*** Opening of DATA SHOWN ***

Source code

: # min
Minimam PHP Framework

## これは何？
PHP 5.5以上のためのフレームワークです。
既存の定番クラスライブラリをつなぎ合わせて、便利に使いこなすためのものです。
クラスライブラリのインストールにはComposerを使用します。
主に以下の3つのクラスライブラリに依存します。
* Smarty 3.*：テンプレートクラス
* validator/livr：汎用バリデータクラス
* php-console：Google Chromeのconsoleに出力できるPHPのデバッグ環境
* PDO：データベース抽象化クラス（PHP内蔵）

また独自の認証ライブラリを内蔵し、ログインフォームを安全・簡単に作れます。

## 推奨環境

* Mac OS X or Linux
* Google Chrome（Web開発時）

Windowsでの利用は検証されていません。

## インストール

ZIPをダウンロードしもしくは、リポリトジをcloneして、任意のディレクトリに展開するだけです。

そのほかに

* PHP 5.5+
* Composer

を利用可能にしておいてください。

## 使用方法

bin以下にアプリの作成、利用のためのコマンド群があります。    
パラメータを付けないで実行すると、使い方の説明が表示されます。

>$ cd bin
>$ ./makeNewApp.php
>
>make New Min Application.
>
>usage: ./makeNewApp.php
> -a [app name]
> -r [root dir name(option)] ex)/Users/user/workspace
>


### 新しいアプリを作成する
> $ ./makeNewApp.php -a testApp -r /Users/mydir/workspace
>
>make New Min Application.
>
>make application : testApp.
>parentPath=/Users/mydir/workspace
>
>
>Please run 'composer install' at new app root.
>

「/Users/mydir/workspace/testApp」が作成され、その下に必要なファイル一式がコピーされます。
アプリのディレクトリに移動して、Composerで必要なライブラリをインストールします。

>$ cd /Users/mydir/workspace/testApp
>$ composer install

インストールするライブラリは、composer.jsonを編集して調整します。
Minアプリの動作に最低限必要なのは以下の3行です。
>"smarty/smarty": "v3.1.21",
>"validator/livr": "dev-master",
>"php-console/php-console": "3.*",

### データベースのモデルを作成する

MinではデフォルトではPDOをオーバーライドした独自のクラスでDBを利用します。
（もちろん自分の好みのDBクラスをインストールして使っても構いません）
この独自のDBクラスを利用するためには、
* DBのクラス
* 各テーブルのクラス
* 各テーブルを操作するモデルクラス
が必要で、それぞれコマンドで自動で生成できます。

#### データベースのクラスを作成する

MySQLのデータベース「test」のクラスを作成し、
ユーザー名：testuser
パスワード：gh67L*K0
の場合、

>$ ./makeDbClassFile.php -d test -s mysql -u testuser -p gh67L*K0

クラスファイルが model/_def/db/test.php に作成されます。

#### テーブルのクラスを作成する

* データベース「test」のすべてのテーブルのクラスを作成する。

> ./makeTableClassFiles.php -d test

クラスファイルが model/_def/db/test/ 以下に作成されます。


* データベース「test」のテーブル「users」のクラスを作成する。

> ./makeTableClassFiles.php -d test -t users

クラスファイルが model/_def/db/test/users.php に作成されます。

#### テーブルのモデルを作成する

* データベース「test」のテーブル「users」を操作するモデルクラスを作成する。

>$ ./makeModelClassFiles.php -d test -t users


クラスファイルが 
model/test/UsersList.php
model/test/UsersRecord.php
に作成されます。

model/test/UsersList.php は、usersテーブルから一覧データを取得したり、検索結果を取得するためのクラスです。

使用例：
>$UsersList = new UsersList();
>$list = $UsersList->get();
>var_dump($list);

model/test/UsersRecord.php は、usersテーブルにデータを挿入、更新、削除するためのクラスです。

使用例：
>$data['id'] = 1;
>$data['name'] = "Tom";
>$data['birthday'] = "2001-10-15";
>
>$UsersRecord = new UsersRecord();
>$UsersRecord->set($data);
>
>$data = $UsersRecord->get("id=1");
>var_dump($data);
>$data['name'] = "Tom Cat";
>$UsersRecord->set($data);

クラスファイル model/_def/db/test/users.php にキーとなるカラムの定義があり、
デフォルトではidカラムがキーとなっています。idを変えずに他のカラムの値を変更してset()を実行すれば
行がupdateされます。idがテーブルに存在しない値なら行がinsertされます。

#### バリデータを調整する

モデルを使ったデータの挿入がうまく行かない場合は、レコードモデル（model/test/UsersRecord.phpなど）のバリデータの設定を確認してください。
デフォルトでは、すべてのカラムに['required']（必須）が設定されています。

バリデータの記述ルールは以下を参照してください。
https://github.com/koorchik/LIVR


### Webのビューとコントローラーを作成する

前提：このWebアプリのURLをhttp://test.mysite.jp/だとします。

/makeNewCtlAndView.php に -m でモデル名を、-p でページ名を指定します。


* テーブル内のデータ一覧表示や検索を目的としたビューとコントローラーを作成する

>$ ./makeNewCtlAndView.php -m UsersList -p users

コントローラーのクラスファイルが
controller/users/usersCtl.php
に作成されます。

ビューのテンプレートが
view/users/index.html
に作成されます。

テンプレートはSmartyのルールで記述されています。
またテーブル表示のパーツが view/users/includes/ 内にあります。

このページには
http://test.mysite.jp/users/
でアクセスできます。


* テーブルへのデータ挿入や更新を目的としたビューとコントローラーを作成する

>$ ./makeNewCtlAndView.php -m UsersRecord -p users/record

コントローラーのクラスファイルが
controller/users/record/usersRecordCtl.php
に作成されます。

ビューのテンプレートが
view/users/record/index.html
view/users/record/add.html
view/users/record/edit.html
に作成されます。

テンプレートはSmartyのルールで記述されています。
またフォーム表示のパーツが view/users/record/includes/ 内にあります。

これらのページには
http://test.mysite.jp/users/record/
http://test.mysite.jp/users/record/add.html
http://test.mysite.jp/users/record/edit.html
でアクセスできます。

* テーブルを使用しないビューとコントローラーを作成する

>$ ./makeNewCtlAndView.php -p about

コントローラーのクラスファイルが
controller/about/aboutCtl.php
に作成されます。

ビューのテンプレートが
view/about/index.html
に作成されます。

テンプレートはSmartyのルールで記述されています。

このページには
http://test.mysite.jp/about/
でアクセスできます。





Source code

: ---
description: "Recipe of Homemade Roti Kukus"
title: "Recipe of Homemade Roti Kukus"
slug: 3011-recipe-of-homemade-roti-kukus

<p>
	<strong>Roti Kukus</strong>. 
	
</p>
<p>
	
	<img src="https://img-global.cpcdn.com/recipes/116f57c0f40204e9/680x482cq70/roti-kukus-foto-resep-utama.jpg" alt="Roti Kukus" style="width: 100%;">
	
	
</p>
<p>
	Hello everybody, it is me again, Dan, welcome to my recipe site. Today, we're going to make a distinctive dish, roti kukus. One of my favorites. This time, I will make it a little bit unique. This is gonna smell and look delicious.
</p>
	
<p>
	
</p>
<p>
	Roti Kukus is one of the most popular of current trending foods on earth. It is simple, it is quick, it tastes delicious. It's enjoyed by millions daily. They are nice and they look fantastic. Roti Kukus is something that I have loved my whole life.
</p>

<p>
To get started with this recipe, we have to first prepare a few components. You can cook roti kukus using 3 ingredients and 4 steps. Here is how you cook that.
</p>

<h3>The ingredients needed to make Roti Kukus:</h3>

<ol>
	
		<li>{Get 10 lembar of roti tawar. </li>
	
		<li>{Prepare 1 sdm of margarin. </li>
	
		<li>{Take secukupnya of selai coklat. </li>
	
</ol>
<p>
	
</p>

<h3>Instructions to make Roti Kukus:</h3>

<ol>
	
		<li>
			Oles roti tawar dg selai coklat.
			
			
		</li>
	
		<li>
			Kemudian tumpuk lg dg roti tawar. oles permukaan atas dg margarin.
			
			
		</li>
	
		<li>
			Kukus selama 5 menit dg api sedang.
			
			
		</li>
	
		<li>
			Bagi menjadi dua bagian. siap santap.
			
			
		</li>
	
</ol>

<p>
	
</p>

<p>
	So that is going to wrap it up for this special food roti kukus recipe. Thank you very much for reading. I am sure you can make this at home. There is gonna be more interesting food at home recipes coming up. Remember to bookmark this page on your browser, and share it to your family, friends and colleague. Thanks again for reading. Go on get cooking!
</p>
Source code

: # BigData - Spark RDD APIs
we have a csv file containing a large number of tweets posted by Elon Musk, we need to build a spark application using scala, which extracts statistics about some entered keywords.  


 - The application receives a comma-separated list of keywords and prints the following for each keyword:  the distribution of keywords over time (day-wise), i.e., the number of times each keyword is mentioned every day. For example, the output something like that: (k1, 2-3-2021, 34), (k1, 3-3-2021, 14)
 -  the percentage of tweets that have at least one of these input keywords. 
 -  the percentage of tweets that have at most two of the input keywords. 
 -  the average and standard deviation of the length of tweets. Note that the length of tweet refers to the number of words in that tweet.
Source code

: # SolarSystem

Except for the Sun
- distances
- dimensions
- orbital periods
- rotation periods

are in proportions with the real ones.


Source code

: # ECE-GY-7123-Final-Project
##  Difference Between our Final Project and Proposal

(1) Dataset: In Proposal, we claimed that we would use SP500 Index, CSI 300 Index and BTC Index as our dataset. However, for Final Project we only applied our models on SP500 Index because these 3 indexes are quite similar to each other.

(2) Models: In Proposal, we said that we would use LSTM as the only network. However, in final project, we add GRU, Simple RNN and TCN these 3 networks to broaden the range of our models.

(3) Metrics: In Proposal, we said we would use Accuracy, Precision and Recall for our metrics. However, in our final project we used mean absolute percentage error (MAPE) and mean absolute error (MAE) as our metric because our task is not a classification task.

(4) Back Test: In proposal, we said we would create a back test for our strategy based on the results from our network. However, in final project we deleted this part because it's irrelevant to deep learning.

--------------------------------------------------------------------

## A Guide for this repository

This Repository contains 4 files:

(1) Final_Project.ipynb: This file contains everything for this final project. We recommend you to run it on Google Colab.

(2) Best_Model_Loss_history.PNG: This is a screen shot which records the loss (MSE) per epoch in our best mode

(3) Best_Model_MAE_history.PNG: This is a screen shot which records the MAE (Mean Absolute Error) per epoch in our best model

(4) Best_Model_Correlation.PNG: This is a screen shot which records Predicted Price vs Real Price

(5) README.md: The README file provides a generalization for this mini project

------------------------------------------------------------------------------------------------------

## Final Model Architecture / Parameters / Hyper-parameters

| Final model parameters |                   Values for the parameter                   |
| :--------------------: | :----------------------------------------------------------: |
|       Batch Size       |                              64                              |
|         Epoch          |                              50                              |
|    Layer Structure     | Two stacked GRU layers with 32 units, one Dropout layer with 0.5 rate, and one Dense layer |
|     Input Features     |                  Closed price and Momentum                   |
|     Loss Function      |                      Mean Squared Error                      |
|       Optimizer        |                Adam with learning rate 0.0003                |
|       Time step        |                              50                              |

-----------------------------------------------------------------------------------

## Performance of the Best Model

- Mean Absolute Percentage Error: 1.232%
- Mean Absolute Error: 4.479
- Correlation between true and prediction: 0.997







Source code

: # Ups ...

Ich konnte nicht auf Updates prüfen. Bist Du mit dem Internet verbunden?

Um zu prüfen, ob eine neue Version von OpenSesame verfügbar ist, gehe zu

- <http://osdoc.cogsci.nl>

*** Close of DATA SHOWN ***

(TASK REQUIREMENTS):
Lines to set down from above: the line with "(1) Dataset: In", the line with "(2) Best_Model_Loss_history.PNG: This", and every line between, each exactly as written.

(SOLVED EXERCISE):
(1) Dataset: In Proposal, we claimed that we would use SP500 Index, CSI 300 Index and BTC Index as our dataset. However, for Final Project we only applied our models on SP500 Index because these 3 indexes are quite similar to each other.

(2) Models: In Proposal, we said that we would use LSTM as the only network. However, in final project, we add GRU, Simple RNN and TCN these 3 networks to broaden the range of our models.

(3) Metrics: In Proposal, we said we would use Accuracy, Precision and Recall for our metrics. However, in our final project we used mean absolute percentage error (MAPE) and mean absolute error (MAE) as our metric because our task is not a classification task.

(4) Back Test: In proposal, we said we would create a back test for our strategy based on the results from our network. However, in final project we deleted this part because it's irrelevant to deep learning.

--------------------------------------------------------------------

## A Guide for this repository

This Repository contains 4 files:

(1) Final_Project.ipynb: This file contains everything for this final project. We recommend you to run it on Google Colab.

(2) Best_Model_Loss_history.PNG: This is a screen shot which records the loss (MSE) per epoch in our best mode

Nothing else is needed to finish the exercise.